Anonymization: the process of removing or transforming identifying elements of data such that it cannot be used by a third-party or the data-custodian themselves to (re)identify an individual either directly or in combination with other extant data.

Artifact: an artificial object (e.g., computer program, document, method, model, practice, technique, template).

Chain-of-evidence: (in qualitative research) a mapping of raw data (e.g., quotations) to theoretical concepts (e.g., themes, categories), typically with one or more intermediate steps (e.g., codes, labels, subcategories), sometimes presented as a table.

Credibility: the extent to which conclusions are supported by rich, multivocal evidence.

Construct validity: Do the measures support the research objective? The questionnaire items (questions) and related response scales should accurately represent the research aims.

Deception: A situation where some aspects of a study are intentionally concealed from participants to permit aspects of the research that would not be possible if full information was given.

De-identification: the process of removing identifying elements of data; often used synonymously with both Anonymization and Pseudonymization even though these processes have important differences. It is usually better to specify whether data is anonymous or pseudonymous.

External validity: Can the conclusions be generalized to the target population? The characteristics and size of the sample should represent the extended population.

Gatekeeper: A person or organization who controls access to individuals (e.g., employees) or data being researched. Gatekeepers may influence individual’s participation decisions (e.g., employers may coerce employees to participate), affect research outcomes (e.g., by controlling whose voices are heard) or be affected by research outcomes (e.g., lose credibility with employees).

Generalizability: See External validity.

Informed consent: A freely-made decision by an individual to participate in research in the light of full information about the purposes, benefits, and risks to them of participating in the research, and the options available to them to withdraw themselves or their data during or after the study. The freedom to consent/withdraw may be affected by pre-existing relationships with the researchers (e.g., family/friendship) or gatekeepers.

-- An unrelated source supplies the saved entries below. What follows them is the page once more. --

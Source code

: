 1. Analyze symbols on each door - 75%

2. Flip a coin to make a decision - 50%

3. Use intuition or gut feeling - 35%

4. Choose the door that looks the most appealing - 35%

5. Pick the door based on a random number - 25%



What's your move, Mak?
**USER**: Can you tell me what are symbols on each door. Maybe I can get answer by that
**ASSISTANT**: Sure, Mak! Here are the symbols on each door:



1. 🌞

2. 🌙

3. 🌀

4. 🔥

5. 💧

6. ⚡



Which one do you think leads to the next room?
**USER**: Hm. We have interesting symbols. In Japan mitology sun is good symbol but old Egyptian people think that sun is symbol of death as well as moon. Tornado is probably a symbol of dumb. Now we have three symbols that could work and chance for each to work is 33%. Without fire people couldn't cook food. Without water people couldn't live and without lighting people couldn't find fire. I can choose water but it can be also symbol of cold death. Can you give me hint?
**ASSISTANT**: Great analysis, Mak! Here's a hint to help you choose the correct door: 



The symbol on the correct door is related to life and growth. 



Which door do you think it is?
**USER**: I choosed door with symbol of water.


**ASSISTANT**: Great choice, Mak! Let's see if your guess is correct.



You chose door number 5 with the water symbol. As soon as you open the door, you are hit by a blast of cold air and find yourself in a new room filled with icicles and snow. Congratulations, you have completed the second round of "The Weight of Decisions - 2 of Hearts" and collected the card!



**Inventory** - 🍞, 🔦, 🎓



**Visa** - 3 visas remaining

Internal validity: Are the relationships between the investigated factors examined? In survey research, it is difficult to control the conditions in which the factors are studied and to account for potential confounding factors. Low internal validity is expected.

Multivocal: The property of being based on—and recognizing differences between—people with different opinions and backgrounds (including gender, culture, education, and class).

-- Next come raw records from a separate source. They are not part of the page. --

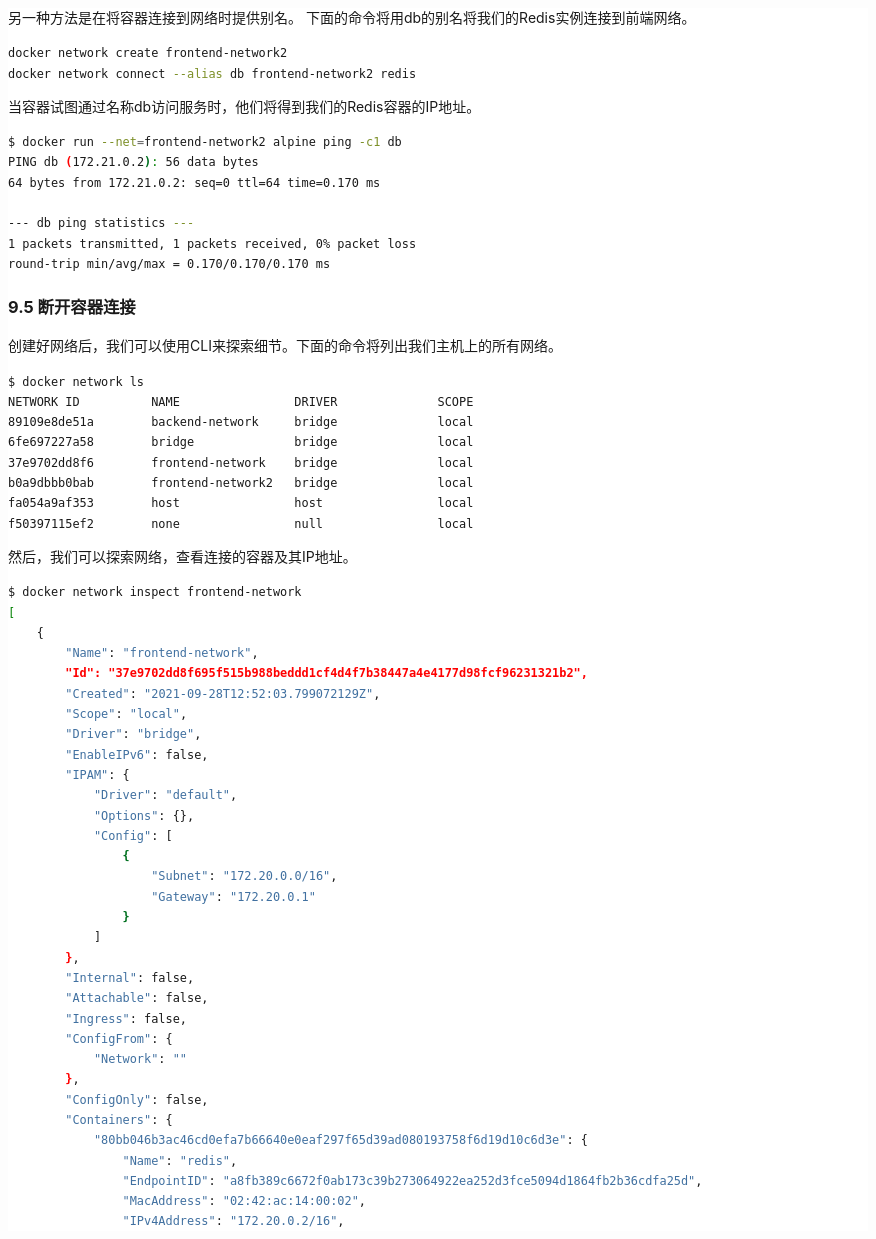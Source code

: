 另一种方法是在将容器连接到网络时提供别名。
下面的命令将用db的别名将我们的Redis实例连接到前端网络。

```bash
docker network create frontend-network2
docker network connect --alias db frontend-network2 redis
```
当容器试图通过名称db访问服务时，他们将得到我们的Redis容器的IP地址。

```bash
$ docker run --net=frontend-network2 alpine ping -c1 db
PING db (172.21.0.2): 56 data bytes
64 bytes from 172.21.0.2: seq=0 ttl=64 time=0.170 ms

--- db ping statistics ---
1 packets transmitted, 1 packets received, 0% packet loss
round-trip min/avg/max = 0.170/0.170/0.170 ms
```
###  9.5 断开容器连接
创建好网络后，我们可以使用CLI来探索细节。下面的命令将列出我们主机上的所有网络。  

```bash
$ docker network ls
NETWORK ID          NAME                DRIVER              SCOPE
89109e8de51a        backend-network     bridge              local
6fe697227a58        bridge              bridge              local
37e9702dd8f6        frontend-network    bridge              local
b0a9dbbb0bab        frontend-network2   bridge              local
fa054a9af353        host                host                local
f50397115ef2        none                null                local
```
然后，我们可以探索网络，查看连接的容器及其IP地址。

```bash
$ docker network inspect frontend-network
[
    {
        "Name": "frontend-network",
        "Id": "37e9702dd8f695f515b988beddd1cf4d4f7b38447a4e4177d98fcf96231321b2",
        "Created": "2021-09-28T12:52:03.799072129Z",
        "Scope": "local",
        "Driver": "bridge",
        "EnableIPv6": false,
        "IPAM": {
            "Driver": "default",
            "Options": {},
            "Config": [
                {
                    "Subnet": "172.20.0.0/16",
                    "Gateway": "172.20.0.1"
                }
            ]
        },
        "Internal": false,
        "Attachable": false,
        "Ingress": false,
        "ConfigFrom": {
            "Network": ""
        },
        "ConfigOnly": false,
        "Containers": {
            "80bb046b3ac46cd0efa7b66640e0eaf297f65d39ad080193758f6d19d10c6d3e": {
                "Name": "redis",
                "EndpointID": "a8fb389c6672f0ab173c39b273064922ea252d3fce5094d1864fb2b36cdfa25d",
                "MacAddress": "02:42:ac:14:00:02",
                "IPv4Address": "172.20.0.2/16",
```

Pseudonymization: The process of removing directly-identifying elements of data and creating a separate explicit (e.g., allocating a random number to a participant’s record in place of their name) or implicit (e.g., relying on timestamps to resolve logs to sign-on information) map between the identifiable aspects of the data and the remainder. _Pseudo_nymizing differs from _anon_ymizing in that individuals can be re-identified using the map.

Objectivity: Are the results free from the bias of the researchers? This can be achieved through standardization of the procedures for data collection, analysis, and interpretation.

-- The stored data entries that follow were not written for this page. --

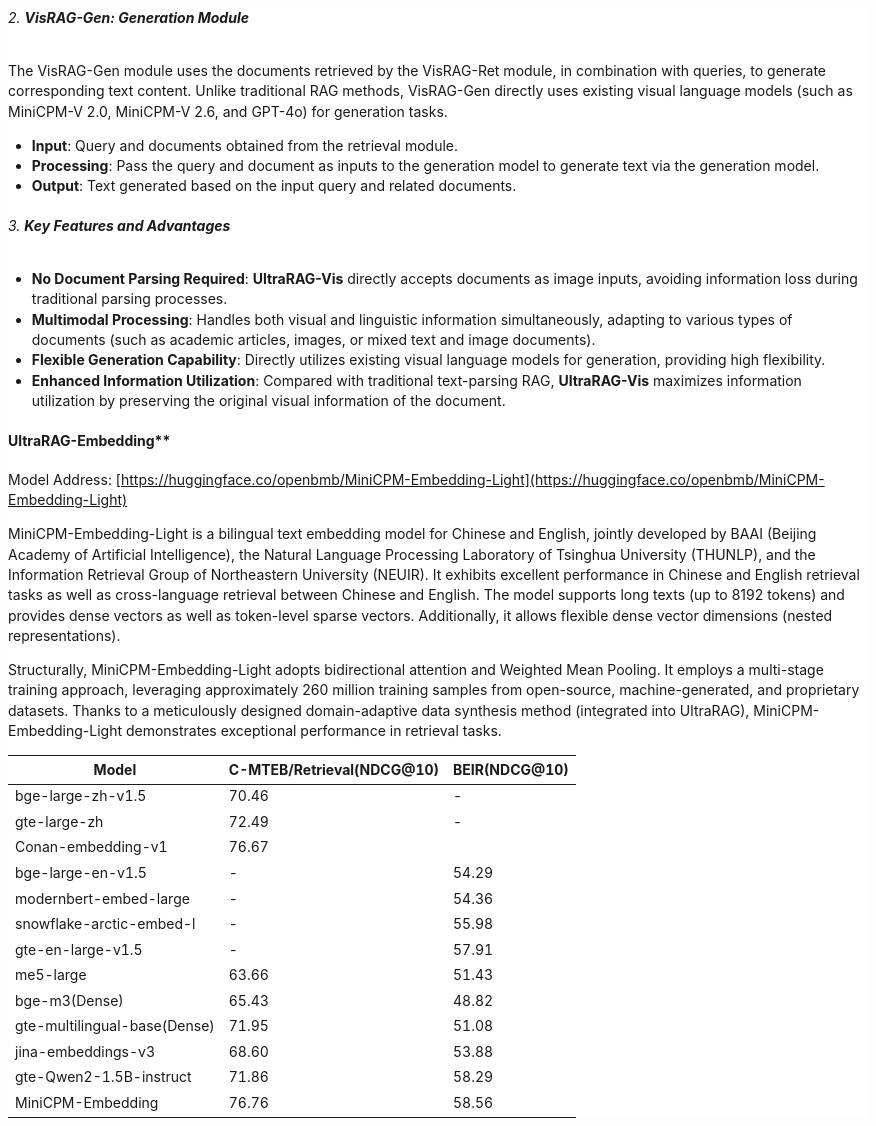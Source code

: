 ###### 2. **VisRAG-Gen: Generation Module**

The VisRAG-Gen module uses the documents retrieved by the VisRAG-Ret module, in combination with queries, to generate corresponding text content. Unlike traditional RAG methods, VisRAG-Gen directly uses existing visual language models (such as MiniCPM-V 2.0, MiniCPM-V 2.6, and GPT-4o) for generation tasks.

- **Input**: Query and documents obtained from the retrieval module.
- **Processing**: Pass the query and document as inputs to the generation model to generate text via the generation model.
- **Output**: Text generated based on the input query and related documents.

###### 3. **Key Features and Advantages**

- **No Document Parsing Required**: **UltraRAG-Vis** directly accepts documents as image inputs, avoiding information loss during traditional parsing processes.
- **Multimodal Processing**: Handles both visual and linguistic information simultaneously, adapting to various types of documents (such as academic articles, images, or mixed text and image documents).
- **Flexible Generation Capability**: Directly utilizes existing visual language models for generation, providing high flexibility.
- **Enhanced Information Utilization**: Compared with traditional text-parsing RAG, **UltraRAG-Vis** maximizes information utilization by preserving the original visual information of the document.

#### UltraRAG-Embedding**

Model Address: [https://huggingface.co/openbmb/MiniCPM-Embedding-Light](https://huggingface.co/openbmb/MiniCPM-Embedding-Light)  

MiniCPM-Embedding-Light is a bilingual text embedding model for Chinese and English, jointly developed by BAAI (Beijing Academy of Artificial Intelligence), the Natural Language Processing Laboratory of Tsinghua University (THUNLP), and the Information Retrieval Group of Northeastern University (NEUIR). It exhibits excellent performance in Chinese and English retrieval tasks as well as cross-language retrieval between Chinese and English. The model supports long texts (up to 8192 tokens) and provides dense vectors as well as token-level sparse vectors. Additionally, it allows flexible dense vector dimensions (nested representations).  

Structurally, MiniCPM-Embedding-Light adopts bidirectional attention and Weighted Mean Pooling. It employs a multi-stage training approach, leveraging approximately 260 million training samples from open-source, machine-generated, and proprietary datasets. Thanks to a meticulously designed domain-adaptive data synthesis method (integrated into UltraRAG), MiniCPM-Embedding-Light demonstrates exceptional performance in retrieval tasks.

| Model                                                   | C-MTEB/Retrieval(NDCG@10) | BEIR(NDCG@10) |
| ------------------------------------------------------------ | ------------------------- | ------------- |
| bge-large-zh-v1.5                                            | 70.46                     | -             |
| gte-large-zh                                                 | 72.49                     | -             |
| Conan-embedding-v1                                           | 76.67                     |               |
| bge-large-en-v1.5                                            | -                         | 54.29         |
| modernbert-embed-large                                       | -                         | 54.36         |
| snowflake-arctic-embed-l                                     | -                         | 55.98         |
| gte-en-large-v1.5                                            | -                         | 57.91         |
| me5-large                                                    | 63.66                     | 51.43         |
| bge-m3(Dense)                                                | 65.43                     | 48.82         |
| gte-multilingual-base(Dense)                                 | 71.95                     | 51.08         |
| jina-embeddings-v3                                           | 68.60                     | 53.88         |
| gte-Qwen2-1.5B-instruct                                      | 71.86                     | 58.29         |
| MiniCPM-Embedding                                            | 76.76                     | 58.56         |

Recoverability: A study is recoverable when readers can understand how the work was done and why it was done that way. All research should be recoverable.

Reflexivity: the extent to which authors reflect on their potential biases and interactions with the team, organization or community, especially possible negative impacts on some participants or stakeholders.

Re-identification: the process of connecting ostensibly anonymous or pseudonymous data back to an individual, typically by combining field values from a single dataset, or by combining elements from multiple datasets.

Reliability: The degree to which a measure can be applied consistently across time (test-retest), or when applied by different people (inter-rater).

Replicability: A study is replicable, when the data collection and analysis (on the new data) can be repeated by an independent researcher. Positivist research should be replicable; interpretivists and postmodernists reject the notion that social science is replicable. Qualitative research is typically not replicable.

Reproducibility: A study is reproducible when an independent researcher can precisely recreate the results using the original study’s data and source code. Interpretivists and postmodernists reject the notion that social science is reproducible, and qualitative research is typically not reproducible. Much positivist research is not reproducible because it is impractical or unethical to publish the dataset.

Resonance: the extent to which a study’s conclusions make sense to (i.e., resonate with) participants

Rigor: the extent to which theory, data collection, and data analysis are sufficient, appropriate and not oversimplified.

Site: the conceptual space within which a study’s data collection occurs. In qualitative and especially case study research, the concept of site is not limited to physical location, but rather defines the boundaries within which the research takes place.

Theoretical sampling: choosing which data to collect based on the emerging theory, concepts or categories; typically used in qualitative research, especially Grounded Theory.

Transferability: the extent to which a study’s results could plausibly apply to other sites, people or circumstances.

Usefulness: the extent to which a study provides actionable recommendations to researchers, practitioners OR educators.